Palavras-chave: hart; dworkin; discricionariedade

Abstract: The Hart-Dworkin debate is organized around one of the deepest questions in philosophy of law,  the relationship between legality and morality as well as the implication of this interpretation of the law and whether or not the discretion court. This text also profiles some of the conditions for the application of discretion, waving a critical perspective on the conceptual evolution and peculiarities of application of the principles, with emphasis on its role of rational argumentation and legal hermeneutics.

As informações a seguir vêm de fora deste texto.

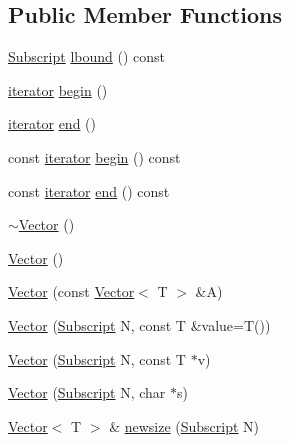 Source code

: \subsection*{Public Member Functions}
\begin{DoxyCompactItemize}
\item 
\hyperlink{namespaceTNT_af22e3f1460e145c04ce4e7d701e4c1c1}{Subscript} \hyperlink{classTNT_1_1Vector_a3bc6d4e9cd23b701e377c63fd26c3fcc}{lbound} () const 
\item 
\hyperlink{classTNT_1_1Vector_a7289b2334c4c28181bb4193fa32fc48a}{iterator} \hyperlink{classTNT_1_1Vector_a8be20c12f428f0762ff546d7146141a1}{begin} ()
\item 
\hyperlink{classTNT_1_1Vector_a7289b2334c4c28181bb4193fa32fc48a}{iterator} \hyperlink{classTNT_1_1Vector_a3cf2f31a09a1d5b001e073a07fe13b72}{end} ()
\item 
const \hyperlink{classTNT_1_1Vector_a7289b2334c4c28181bb4193fa32fc48a}{iterator} \hyperlink{classTNT_1_1Vector_ab4495967c00381468e3577bdc9023378}{begin} () const 
\item 
const \hyperlink{classTNT_1_1Vector_a7289b2334c4c28181bb4193fa32fc48a}{iterator} \hyperlink{classTNT_1_1Vector_ad1097f1e627d1d1e20807b2d7e1c6f78}{end} () const 
\item 
\hyperlink{classTNT_1_1Vector_a29e491d8f3a77612be73b6b69c04f060}{$\sim$\-Vector} ()
\item 
\hyperlink{classTNT_1_1Vector_a55481f65669664062299cef9a44f9e2e}{Vector} ()
\item 
\hyperlink{classTNT_1_1Vector_a271230d277812e5233ba912bd5932edc}{Vector} (const \hyperlink{classTNT_1_1Vector}{Vector}$<$ T $>$ \&A)
\item 
\hyperlink{classTNT_1_1Vector_aa329e3e0b9ef92bed1958b31d16742e2}{Vector} (\hyperlink{namespaceTNT_af22e3f1460e145c04ce4e7d701e4c1c1}{Subscript} N, const T \&value=T())
\item 
\hyperlink{classTNT_1_1Vector_ac4709b0750a97e66ecd1ffbf9e45a8ea}{Vector} (\hyperlink{namespaceTNT_af22e3f1460e145c04ce4e7d701e4c1c1}{Subscript} N, const T $\ast$v)
\item 
\hyperlink{classTNT_1_1Vector_a89ae28b74f28b6ba72fbc425937d3603}{Vector} (\hyperlink{namespaceTNT_af22e3f1460e145c04ce4e7d701e4c1c1}{Subscript} N, char $\ast$s)
\item 
\hyperlink{classTNT_1_1Vector}{Vector}$<$ T $>$ \& \hyperlink{classTNT_1_1Vector_a6c02daa35702d244ca08c079ba490864}{newsize} (\hyperlink{namespaceTNT_af22e3f1460e145c04ce4e7d701e4c1c1}{Subscript} N)
\item 

\end{DoxyCompactItemize}
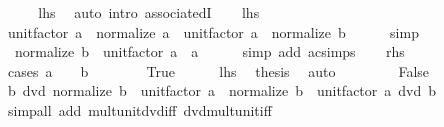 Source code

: \begin{isabellebody}
\ \ \isamarkupfalse%
\ \isamarkupfalse%
\ {\isacharquery}{\kern0pt}lhs\ \isamarkupfalse%
\ {\isacharparenleft}{\kern0pt}auto\ intro{\isacharbang}{\kern0pt}{\isacharcolon}{\kern0pt}\ associatedI{\isacharparenright}{\kern0pt}\isanewline
{}\isamarkupfalse%
\isanewline
\ \ \isamarkupfalse%
\ {\isacharquery}{\kern0pt}lhs\isanewline
\ \ \isamarkupfalse%
\ \isamarkupfalse%
\ {\isachardoublequoteopen}unit{\isacharunderscore}{\kern0pt}factor\ a\ {\isacharasterisk}{\kern0pt}\ normalize\ a\ {\isacharequal}{\kern0pt}\ unit{\isacharunderscore}{\kern0pt}factor\ a\ {\isacharasterisk}{\kern0pt}\ normalize\ b{\isachardoublequoteclose}\isanewline
\ \ \ \ \isamarkupfalse%
\ simp\isanewline
\ \ \isamarkupfalse%
\ \isamarkupfalse%
\ {\isacharasterisk}{\kern0pt}{\isacharcolon}{\kern0pt}\ {\isachardoublequoteopen}normalize\ b\ {\isacharasterisk}{\kern0pt}\ unit{\isacharunderscore}{\kern0pt}factor\ a\ {\isacharequal}{\kern0pt}\ a{\isachardoublequoteclose}\isanewline
\ \ \ \ \isamarkupfalse%
\ {\isacharparenleft}{\kern0pt}simp\ add{\isacharcolon}{\kern0pt}\ ac{\isacharunderscore}{\kern0pt}simps{\isacharparenright}{\kern0pt}\isanewline
\ \ \isamarkupfalse%
\ {\isacharquery}{\kern0pt}rhs\isanewline
\ \ \isamarkupfalse%
\ {\isacharparenleft}{\kern0pt}cases\ {\isachardoublequoteopen}a\ {\isacharequal}{\kern0pt}\ {}\ {\isasymor}\ b\ {\isacharequal}{\kern0pt}\ {}{\isachardoublequoteclose}{\isacharparenright}{\kern0pt}\isanewline
\ \ \ \ \isamarkupfalse%
\ True\isanewline
\ \ \ \ \isamarkupfalse%
\ {\isacartoucheopen}{\isacharquery}{\kern0pt}lhs{\isacartoucheclose}\ \isamarkupfalse%
\ {\isacharquery}{\kern0pt}thesis\ \isamarkupfalse%
\ auto\isanewline
\ \ \isamarkupfalse%
\isanewline
\ \ \ \ \isamarkupfalse%
\ False\isanewline
\ \ \ \ \isamarkupfalse%
\ \isamarkupfalse%
\ {\isachardoublequoteopen}b\ dvd\ normalize\ b\ {\isacharasterisk}{\kern0pt}\ unit{\isacharunderscore}{\kern0pt}factor\ a{\isachardoublequoteclose}\ \ {\isachardoublequoteopen}normalize\ b\ {\isacharasterisk}{\kern0pt}\ unit{\isacharunderscore}{\kern0pt}factor\ a\ dvd\ b{\isachardoublequoteclose}\isanewline
\ \ \ \ \ \ \isamarkupfalse%
\ {\isacharparenleft}{\kern0pt}simp{\isacharunderscore}{\kern0pt}all\ add{\isacharcolon}{\kern0pt}\ mult{\isacharunderscore}{\kern0pt}unit{\isacharunderscore}{\kern0pt}dvd{\isacharunderscore}{\kern0pt}iff\ dvd{\isacharunderscore}{\kern0pt}mult{\isacharunderscore}{\kern0pt}unit{\isacharunderscore}{\kern0pt}iff{\isacharparenright}{\kern0pt}\isanewline

\end{isabellebody}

Keywords: hart, dworkin; discretion

Sumário: 1.A concepção de Hart; 2.A concepção de Dworkin; 3.  Conflito e Conclusão; Referências.

A CONCEPÇÃO DE HART

Ainda que confirme a impossibilidade de formular uma teoria que descreva todas as nuances do Direito, Hart se esforça em abarcar a inteireza do fenômeno jurídico, com o fito de preencher algumas lacunas de certas teorias jurídicas já que o problema de definições anteriores é que elas abrangem apenas alguns aspectos jurídicos, olvidando de outros  importantes.

Hart lança questões que estão presentes em todos os ordenamentos jurídicos existentes, quais sejam: Como o direito pode se diferenciar de ordens baseadas em ameaças e como se relaciona com essas?  Como se estabelece a tenuidade entre a obrigação jurídica e a moral? Em que condição uma conduta pode ser considerada como obrigatória ou facultativa? O direito pode ser considerado como uma união de regras? O que elas são e como surgem? (HART, 1986, p.10-18).

Hart afirma, contrariando a teoria que identifica o direito com ordens coercitivas, que não se pode impor ordens se não se dispõe de direito legítimo para tanto. Com efeito, o comando se baseia no respeito à obediência hierárquica existente nas relações interpessoais. Neste passo, a imposição de condutas por funcionários não é o método padrão do direito, daí existirem leis gerais e abstratas que dão conta das condutas sociais.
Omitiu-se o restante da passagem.